Pero solo es una victoria temporal para el primer ministro. Aunque el Tribunal de Sesiones de Edimburgo (Escocia) desechó dejar sin efecto el cierre del Legislativo, tal y como se lo solicitaron más de 70 diputados, no significa que el Ejecutivo haya ganado la partida, por cuanto el juez Lord Doherty tomará la decisión definitiva en una vista que se celebrará el próximo martes. El magistrado aseguró que no existía una «necesidad convincente» para paralizar cautelarmente la polémica medida, pero aseguró que la próxima semana dictaminará si es legal la decisión del Gobierno conservador

El ex primer ministro tory John Major se sumó a la batalla judicial, al unirse a la demanda que la empresaria y anti-brexit Gina Miller interpuso en un tribunal de Londres contra la suspensión del Parlamento, por considerarla «antidemocrática» ya que no deja a la oposición tiempo para debatir sobre la salida de la UE. Major ha sido muy crítico con la gestión del brexit

El movimiento del expremier no tiene precedentes, de acuerdo a la prensa británica, ya que es la primera vez que un exjefe de Gobierno demanda a uno en funciones por paralizar las actividades legislativas. Pero como si los abogados del Gobierno no tuvieran suficiente trabajo con tener que presentar alegatos en los juzgados ingleses y escoceses, también tendrán que hacerlo en los norinlandeses, donde tienen otra querella pendiente.

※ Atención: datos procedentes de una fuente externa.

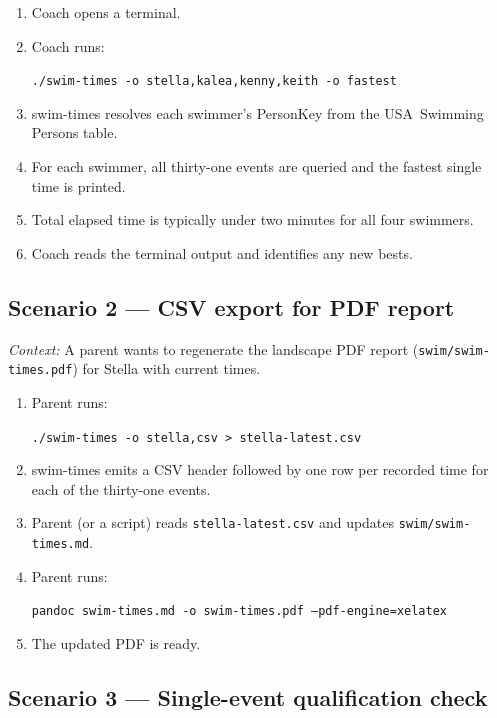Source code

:\documentclass[12pt]{article}
\newcommand{\code}[1]{\texttt{#1}}
\begin{document}
\begin{enumerate}
  \item Coach opens a terminal.
  \item Coach runs:
        \begin{center}
          \code{./swim-times -o stella,kalea,kenny,keith -o fastest}
        \end{center}
  \item swim-times resolves each swimmer's PersonKey from the
        USA~Swimming Persons table.
  \item For each swimmer, all thirty-one events are queried and
        the fastest single time is printed.
  \item Total elapsed time is typically under two minutes for all
        four swimmers.
  \item Coach reads the terminal output and identifies any new bests.
\end{enumerate}

\subsection{Scenario 2 --- CSV export for PDF report}

\textit{Context:} A parent wants to regenerate the landscape PDF
report (\code{swim/swim-times.pdf}) for Stella with current times.

\begin{enumerate}
  \item Parent runs:
        \begin{center}
          \code{./swim-times -o stella,csv > stella-latest.csv}
        \end{center}
  \item swim-times emits a CSV header followed by one row per
        recorded time for each of the thirty-one events.
  \item Parent (or a script) reads \code{stella-latest.csv}
        and updates \code{swim/swim-times.md}.
  \item Parent runs:
        \begin{center}
          \code{pandoc swim-times.md -o swim-times.pdf
                --pdf-engine=xelatex}
        \end{center}
  \item The updated PDF is ready.
\end{enumerate}

\subsection{Scenario 3 --- Single-event qualification check}
\end{document}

Johnson, por su parte, decidió salir al ruedo no solo para defender su decisión sino también para asegurar que continúan las negociaciones con Bruselas. No obstante, reiteró por enésima vez que el país dejará el club, con o sin acuerdo de divorcio. «Si no lo hacemos dañaremos la confianza de la gente en la política», declaró en una entrevista televisada. 

Propuestas concretas

En contraposición, Bruselas reclamó de Londres propuestas concretas sobre la alternativa a la polémica salvaguarda irlandesa (backstop en la jerga comunitaria). «Nuestra posición sigue siendo que tenemos que ver propuestas del Gobierno del Reino Unido que sean compatibles con el acuerdo de retirada antes de poder avanzar en las discusiones», dijo la portavoz del Ejecutivo comunitario, Mina Andreeva, en la rueda de prensa diaria de la institución.

Andreeva confirmó que el jefe del equipo británico a cargo de la negociación técnica, David Frost, ha pedido reunirse a partir de ahora dos veces por semana con el equipo europeo, y que está previsto que los encuentros se retomen la próxima semana, aunque aún no hay fecha.

Por su parte, el Gobierno irlandés mostró su escepticismo con respecto a esas conversaciones y acusó a Londres de fallar en presentar una alternativa «creíble» para la salvaguarda, la cual busca evitar una frontera dura entre las dos Irlandas.